On Thu, 2026-03-26 at 13:12 -0700, Eric Biggers wrote:
> DES and 3DES are cryptographically obsolete and insecure by modern
> standards.  Continuing to maintain highly specific, complex assembly and
> glue code for them, especially when the code isn't testable in QEMU
> (s390 and sparc), is unnecessary and risky.

We're working on getting crypto instructions added to QEMU though.

Adrian


-- 
 .''`.  John Paul Adrian Glaubitz
: :' :  Debian Developer
`. `'   Physicist
  `-    GPG: 62FF 8A75 84E0 2956 9546  0006 7426 3B37 F5B5 F913

On Thu, Mar 26, 2026 at 09:20:51PM +0100, John Paul Adrian Glaubitz wrote:
> On Thu, 2026-03-26 at 13:12 -0700, Eric Biggers wrote:
> > DES and 3DES are cryptographically obsolete and insecure by modern
> > standards.  Continuing to maintain highly specific, complex assembly and
> > glue code for them, especially when the code isn't testable in QEMU
> > (s390 and sparc), is unnecessary and risky.
> 
> We're working on getting crypto instructions added to QEMU though.
> 
> Adrian

In general that's good of course, but DES and 3DES?  Really?  Why is
effort going into these obsolete algorithms at all?

- Eric

Hi,

On 3/27/26 5:27 AM, Eric Biggers wrote:

> In general that's good of course, but DES and 3DES?  Really?  Why is
> effort going into these obsolete algorithms at all?

If there's dedicated instructions, we need to emulate them, even if the 
kernel stops using them, because userspace might still use them. The 
alternative is implementing them as a trap in the kernel that delegates 
to the crypto subsystem, and nobody wants that.

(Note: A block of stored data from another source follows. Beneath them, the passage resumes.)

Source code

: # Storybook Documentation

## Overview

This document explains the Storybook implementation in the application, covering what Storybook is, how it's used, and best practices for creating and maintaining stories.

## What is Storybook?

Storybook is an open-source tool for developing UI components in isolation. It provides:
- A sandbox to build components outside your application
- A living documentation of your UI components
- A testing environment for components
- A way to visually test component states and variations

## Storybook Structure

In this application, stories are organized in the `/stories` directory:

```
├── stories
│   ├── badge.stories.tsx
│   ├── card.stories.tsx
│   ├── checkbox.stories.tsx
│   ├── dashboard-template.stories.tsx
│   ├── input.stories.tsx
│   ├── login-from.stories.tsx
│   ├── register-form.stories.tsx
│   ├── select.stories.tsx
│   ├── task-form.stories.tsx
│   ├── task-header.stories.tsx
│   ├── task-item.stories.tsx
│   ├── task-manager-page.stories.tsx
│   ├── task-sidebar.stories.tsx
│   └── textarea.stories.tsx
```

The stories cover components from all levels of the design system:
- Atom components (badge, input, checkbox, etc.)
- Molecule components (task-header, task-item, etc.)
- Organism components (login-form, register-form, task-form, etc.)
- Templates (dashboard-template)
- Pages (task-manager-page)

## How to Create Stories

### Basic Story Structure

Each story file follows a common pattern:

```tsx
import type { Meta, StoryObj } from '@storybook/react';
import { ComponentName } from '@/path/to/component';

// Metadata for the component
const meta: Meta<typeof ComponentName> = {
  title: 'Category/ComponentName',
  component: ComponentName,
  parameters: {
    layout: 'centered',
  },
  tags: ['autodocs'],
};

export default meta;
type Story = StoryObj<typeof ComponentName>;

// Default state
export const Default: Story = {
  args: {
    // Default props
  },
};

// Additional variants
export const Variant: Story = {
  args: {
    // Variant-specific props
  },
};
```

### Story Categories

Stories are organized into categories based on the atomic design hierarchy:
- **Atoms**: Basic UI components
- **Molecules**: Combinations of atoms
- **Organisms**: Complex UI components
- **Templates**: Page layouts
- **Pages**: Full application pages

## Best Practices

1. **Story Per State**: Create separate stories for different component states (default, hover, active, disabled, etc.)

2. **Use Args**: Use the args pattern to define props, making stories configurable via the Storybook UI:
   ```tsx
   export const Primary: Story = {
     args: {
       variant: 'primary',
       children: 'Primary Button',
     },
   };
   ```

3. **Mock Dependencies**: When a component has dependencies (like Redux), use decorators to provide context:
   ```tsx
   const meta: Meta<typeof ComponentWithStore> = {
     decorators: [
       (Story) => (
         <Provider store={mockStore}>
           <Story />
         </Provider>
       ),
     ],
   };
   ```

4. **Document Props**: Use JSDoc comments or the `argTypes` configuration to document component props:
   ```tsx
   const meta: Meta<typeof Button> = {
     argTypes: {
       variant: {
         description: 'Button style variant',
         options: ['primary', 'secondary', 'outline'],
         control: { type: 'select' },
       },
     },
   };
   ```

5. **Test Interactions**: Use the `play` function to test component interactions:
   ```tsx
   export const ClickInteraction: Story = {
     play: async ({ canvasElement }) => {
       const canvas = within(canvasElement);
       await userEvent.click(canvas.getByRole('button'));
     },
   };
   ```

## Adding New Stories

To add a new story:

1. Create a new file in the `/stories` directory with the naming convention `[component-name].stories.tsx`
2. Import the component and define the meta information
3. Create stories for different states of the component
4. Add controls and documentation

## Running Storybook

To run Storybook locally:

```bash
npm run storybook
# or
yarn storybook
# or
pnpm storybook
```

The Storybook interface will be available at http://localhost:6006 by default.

O_O

I wonder if it would make sense to split between "crypto" and "offload" 
subsystems, so the "crypto" side can focus on a small number of 
contemporary algorithms and give them simple, easily auditable 
interfaces, and move all the complexity of asynchronous request 
processing in offload hardware over to the "offloading" side. The 
userspace API would also move to the "offloading" subsystem.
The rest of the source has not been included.